**WHAT IS NEEDED**
Find the line holding "- Maneras de" in the entries below. Give it again exactly, along with every line after it up to and including the line holding "### Hey Sourav here 👋".

**DATA UNDER STUDY**
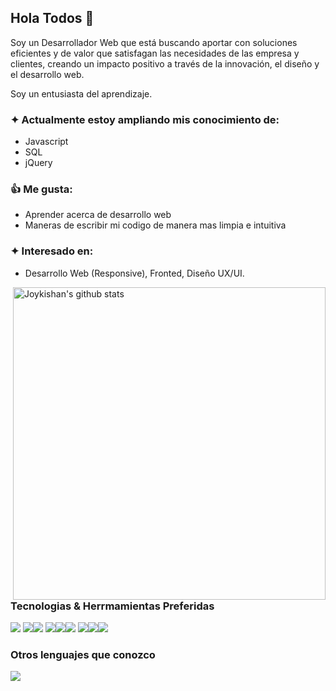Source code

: ## Hola Todos 👋

Soy un Desarrollador Web que está buscando aportar con soluciones eficientes y de valor que satisfagan las necesidades de las empresa y clientes, creando un impacto positivo a través de la innovación, el diseño y el desarrollo web.

Soy un entusiasta del aprendizaje.
 
### ✦ Actualmente estoy ampliando mis conocimiento de: 
- Javascript
- SQL
- jQuery

### 👍 Me gusta:
- Aprender acerca de desarrollo web
- Maneras de escribir mi codigo de manera mas limpia e intuitiva

### ✦ Interesado en:
- Desarrollo Web (Responsive), Fronted, Diseño UX/UI.

<!--
**isaicastillo13/isaicastillo13** is a ✨ _special_ ✨ repository because its `README.md` (this file) appears on your GitHub profile.
### Hey Sourav here 👋

<p> <!-- GitHub README Stats -->
  <a href="https://github.com/isaicastillo13?tab=repositories">
    <img width="500" height="auto" align="right" alt="Joykishan's github stats" 
         src="https://github-readme-stats.vercel.app/api?username=isaicastillo13&show_icons=true&theme=algolia&count_private=true" />
   <!-- <img width="30%" height="auto" align="right" alt="Mis estadisticas" 
         src="https://github-readme-stats.vercel.app/api/top-langs/?username=isaicastillo13&layout=compact" />
NOTE: Top languages does not indicate my skill level or something like that, it's a github metric of which languages i have the most code on github. -->
  </a>

### Tecnologias & Herrmamientas Preferidas

<img src = "https://img.shields.io/badge/-HTML5-E34F26?style=flat&logo=html5&logoColor=white"> <img src = "https://img.shields.io/badge/-CSS3-1572B6?style=flat&logo=css3&logoColor=white"><img src="https://img.shields.io/badge/-JavaScript-eed718?style=flat&logo=javascript&logoColor=ffffff">
<img src="https://img.shields.io/badge/-Sass-cc6699?style=flat&logo=sass&logoColor=ffffff"><img src="https://img.shields.io/badge/-MySQL-F29111?style=flat&logo=mysql&logoColor=FFFFFF"><img src="http://img.shields.io/badge/-Git-F1502F?style=flat&logo=git&logoColor=FFFFFF">
<img src="http://img.shields.io/badge/-Github-000000?style=flat&logo=github&logoColor=FFFFFF"><img src="http://img.shields.io/badge/-VS%20Code-007ACC?style=flat&logo=visual%20studio%20code&logoColor=white"><img src="http://img.shields.io/badge/-figma-ff7262?style=flat&logo=figma&logoColor=white">



### Otros lenguajes que conozco
<img src="https://img.shields.io/badge/-php-AEB2D5?style=flat&logo=php&logoColor=white"> 
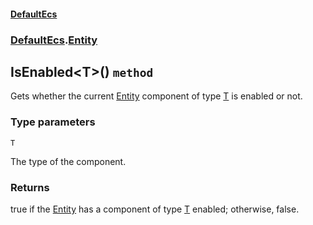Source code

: #### [DefaultEcs](./DefaultEcs.md 'DefaultEcs')
### [DefaultEcs](./DefaultEcs.md#DefaultEcs 'DefaultEcs').[Entity](./DefaultEcs-Entity.md 'DefaultEcs.Entity')
## IsEnabled&lt;T&gt;() `method`
Gets whether the current [Entity](./DefaultEcs-Entity.md 'DefaultEcs.Entity') component of type [T](#DefaultEcs-Entity-IsEnabled-T-()-T 'DefaultEcs.Entity.IsEnabled&lt;T&gt;().T') is enabled or not.
### Type parameters

<a name='DefaultEcs-Entity-IsEnabled-T-()-T'></a>
`T`

The type of the component.
### Returns
true if the [Entity](./DefaultEcs-Entity.md 'DefaultEcs.Entity') has a component of type [T](#DefaultEcs-Entity-IsEnabled-T-()-T 'DefaultEcs.Entity.IsEnabled&lt;T&gt;().T') enabled; otherwise, false.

**EXPECTED ANSWER**
- Maneras de escribir mi codigo de manera mas limpia e intuitiva

### ✦ Interesado en:
- Desarrollo Web (Responsive), Fronted, Diseño UX/UI.

<!--
**isaicastillo13/isaicastillo13** is a ✨ _special_ ✨ repository because its `README.md` (this file) appears on your GitHub profile.
### Hey Sourav here 👋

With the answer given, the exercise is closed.